I'm embarrassed to say how much I like Christmas and Christmas presents. I don't know how it got started, but giving presents at Christmas is one of the great customs of all time. They're as much fun to give as to get. I don't know which I like better. I seem a little old to enjoy getting a Christmas present but I loved it as a kid and I've never gotten over liking it. (I've never called a Christmas present "a gift," either. "Gift" is too stuffy a word for such a good thing as a Christmas present.)
I can still remember some of the presents I got as a child. Uncle Bill always gave me a $20 gold coin. These coins were issued from 1838 to 1933. Most $20 gold coins were melted down and the ones that are left are extremely rare and hard to find. If you do find one, it could be worth thousands of dollars.

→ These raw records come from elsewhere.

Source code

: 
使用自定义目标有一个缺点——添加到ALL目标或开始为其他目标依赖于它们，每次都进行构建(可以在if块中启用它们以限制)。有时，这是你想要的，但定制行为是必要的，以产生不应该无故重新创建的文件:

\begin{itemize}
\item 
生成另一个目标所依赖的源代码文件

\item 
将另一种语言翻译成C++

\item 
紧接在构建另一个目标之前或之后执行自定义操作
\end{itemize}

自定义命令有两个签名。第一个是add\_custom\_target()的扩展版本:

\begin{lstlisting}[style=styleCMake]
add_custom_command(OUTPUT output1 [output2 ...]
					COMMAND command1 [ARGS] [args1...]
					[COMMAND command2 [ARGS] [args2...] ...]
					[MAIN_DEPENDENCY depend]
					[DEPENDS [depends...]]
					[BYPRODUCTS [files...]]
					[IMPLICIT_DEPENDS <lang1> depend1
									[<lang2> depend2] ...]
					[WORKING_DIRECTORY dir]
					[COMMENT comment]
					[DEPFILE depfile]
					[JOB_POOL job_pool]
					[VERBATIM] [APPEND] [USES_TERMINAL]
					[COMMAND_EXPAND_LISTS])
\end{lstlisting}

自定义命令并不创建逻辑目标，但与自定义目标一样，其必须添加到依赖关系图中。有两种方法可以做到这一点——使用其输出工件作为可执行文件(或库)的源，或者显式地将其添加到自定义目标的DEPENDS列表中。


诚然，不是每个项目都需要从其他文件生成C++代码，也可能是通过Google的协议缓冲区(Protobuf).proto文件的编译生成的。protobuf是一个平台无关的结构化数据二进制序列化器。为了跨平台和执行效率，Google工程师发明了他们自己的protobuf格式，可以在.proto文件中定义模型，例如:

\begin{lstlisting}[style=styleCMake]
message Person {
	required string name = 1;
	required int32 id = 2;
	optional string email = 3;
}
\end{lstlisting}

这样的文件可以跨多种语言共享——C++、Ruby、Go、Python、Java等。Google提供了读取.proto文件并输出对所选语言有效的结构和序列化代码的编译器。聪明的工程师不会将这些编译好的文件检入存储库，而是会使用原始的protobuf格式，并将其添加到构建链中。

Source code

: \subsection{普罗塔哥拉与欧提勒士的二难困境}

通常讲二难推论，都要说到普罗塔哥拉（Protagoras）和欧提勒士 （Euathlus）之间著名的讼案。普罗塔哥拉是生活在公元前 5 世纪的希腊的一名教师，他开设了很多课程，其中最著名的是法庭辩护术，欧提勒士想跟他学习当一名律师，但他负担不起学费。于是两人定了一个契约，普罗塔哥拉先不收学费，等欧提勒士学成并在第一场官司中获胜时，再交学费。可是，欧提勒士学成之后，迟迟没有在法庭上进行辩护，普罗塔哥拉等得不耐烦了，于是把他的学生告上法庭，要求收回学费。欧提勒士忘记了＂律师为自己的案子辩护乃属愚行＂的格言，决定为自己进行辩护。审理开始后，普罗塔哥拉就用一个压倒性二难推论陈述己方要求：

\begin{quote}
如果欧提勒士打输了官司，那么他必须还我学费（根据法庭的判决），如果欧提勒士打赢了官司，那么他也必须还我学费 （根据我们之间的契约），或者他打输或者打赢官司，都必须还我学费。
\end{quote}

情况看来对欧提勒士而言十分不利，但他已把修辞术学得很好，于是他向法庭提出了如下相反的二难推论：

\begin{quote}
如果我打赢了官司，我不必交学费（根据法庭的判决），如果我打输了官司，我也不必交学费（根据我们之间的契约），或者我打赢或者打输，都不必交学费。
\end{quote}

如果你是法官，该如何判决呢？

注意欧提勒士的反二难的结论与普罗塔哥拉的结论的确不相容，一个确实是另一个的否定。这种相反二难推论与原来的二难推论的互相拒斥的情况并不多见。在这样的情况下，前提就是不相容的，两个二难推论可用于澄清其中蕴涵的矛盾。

They say the value of a $20 gold coin today depends on the condition it's in and the year it was minted. Somehow, though, I can't imagine a $20 gold coin being used so much that it was worn out and worth less. I hid the gold coins Uncle Bill gave me over the years and eventually they disappeared. I had a great mother but she wasn't as sentimental about things as I am, and I think she found them and paid bills with my $20 gold coins. Her attitude was that it was just money.
I collected Indian head pennies, too, which I also received as presents at Christmastime. I wish I knew what happened to my Indian head penny collection. (There are probably several million people my age who wonder what happened to their Indian head pennies.)
Nothing is worth what it used to be and that includes money. The money I saved as a kid that I received during the holidays seemed like a lot when I wasn't spending it but it doesn't seem like so much anymore. I think I should have spent it while it was worth money.
In 1929, I was old enough to have a few dollars, and I hated the new dollar bills they issued because they were smaller in size than the $1 bills we were all used to. It wouldn't surprise me in the next few years if they decided to reduce the size of dollar bills again. If they ever do, I wish they would make $5, $10, $20, $50 and $100 bills each a different size. After all, the mint realized it would be better if our coins were each a different size.
We wouldn't want a nickel to be the same size as a dime, although it does seem as though they made a mistake making a dime smaller than a nickel. I haven't seen a silver dollar in many years. I wish my employer paid me in silver dollars; it would be easier for me to save money.
It's amazing, really, that we handle money as casually as we do. I say "handle," but the fact is, we handle very little of the money we spend. Most of the money we earn is in the bank and we keep little of it in our pockets. I think if I had to actually handle all the money I spend, I'd spend less of it. I carry my cash loose in my pocket. I've been thinking of buying a billfold to see if I can organize my pocket money.
So next Christmas, you know what I want...some $20 gold pieces and some larger $1 bills.